_Exercise objective_.
Begin at the first line of the data and copy each line through the one containing "U usporedbi s", that line included, with no pictures.

_Exercise input_.
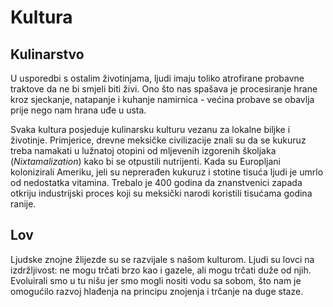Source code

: # Kultura

## Kulinarstvo

U usporedbi s ostalim životinjama, ljudi imaju toliko atrofirane probavne traktove da ne bi smjeli biti živi. Ono što nas spašava je procesiranje hrane kroz sjeckanje, natapanje i kuhanje namirnica - većina probave se obavlja prije nego nam hrana uđe u usta.

Svaka kultura posjeduje kulinarsku kulturu vezanu za lokalne biljke i životinje. Primjerice, drevne meksičke civilizacije znali su da se kukuruz treba namakati u lužnatoj otopini od mljevenih izgorenih školjaka (*Nixtamalization*) kako bi se otpustili nutrijenti. Kada su Europljani kolonizirali Ameriku, jeli su neprerađen kukuruz i stotine tisuća ljudi je umrlo od nedostatka vitamina. Trebalo je 400 godina da znanstvenici zapada otkriju industrijski proces koji su meksički narodi koristili tisućama godina ranije.

## Lov

Ljudske znojne žlijezde su se razvijale s našom kulturom. Ljudi su lovci na izdržljivost: ne mogu trčati brzo kao i gazele, ali mogu trčati duže od njih. Evoluirali smo u tu nišu jer smo mogli nositi vodu sa sobom, što nam je omogućilo razvoj hlađenja na principu znojenja i trčanje na duge staze.
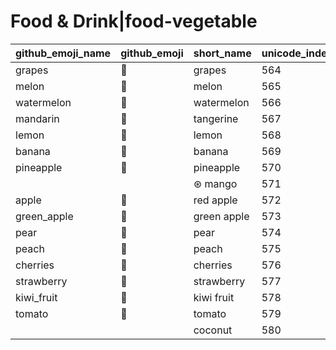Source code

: # Food & Drink|food-vegetable

|github_emoji_name|github_emoji|short_name|unicode_index|
|---|---|---|---|
|grapes|:grapes:|grapes|564|
|melon|:melon:|melon|565|
|watermelon|:watermelon:|watermelon|566|
|mandarin|:mandarin:|tangerine|567|
|lemon|:lemon:|lemon|568|
|banana|:banana:|banana|569|
|pineapple|:pineapple:|pineapple|570|
|||⊛ mango|571|
|apple|:apple:|red apple|572|
|green_apple|:green_apple:|green apple|573|
|pear|:pear:|pear|574|
|peach|:peach:|peach|575|
|cherries|:cherries:|cherries|576|
|strawberry|:strawberry:|strawberry|577|
|kiwi_fruit|:kiwi_fruit:|kiwi fruit|578|
|tomato|:tomato:|tomato|579|
|||coconut|580|
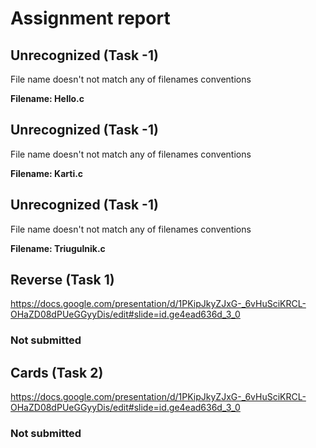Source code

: # Assignment report
## Unrecognized (Task -1)
File name doesn't not match any of filenames conventions

**Filename: Hello.c**
## Unrecognized (Task -1)
File name doesn't not match any of filenames conventions

**Filename: Karti.c**
## Unrecognized (Task -1)
File name doesn't not match any of filenames conventions

**Filename: Triugulnik.c**
## Reverse (Task 1)
https://docs.google.com/presentation/d/1PKipJkyZJxG-_6vHuSciKRCL-OHaZD08dPUeGGyyDis/edit#slide=id.ge4ead636d_3_0

### Not submitted
## Cards (Task 2)
https://docs.google.com/presentation/d/1PKipJkyZJxG-_6vHuSciKRCL-OHaZD08dPUeGGyyDis/edit#slide=id.ge4ead636d_3_0

### Not submitted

_Written solution_.
Source code

: # Kultura

## Kulinarstvo

U usporedbi s ostalim životinjama, ljudi imaju toliko atrofirane probavne traktove da ne bi smjeli biti živi. Ono što nas spašava je procesiranje hrane kroz sjeckanje, natapanje i kuhanje namirnica - većina probave se obavlja prije nego nam hrana uđe u usta.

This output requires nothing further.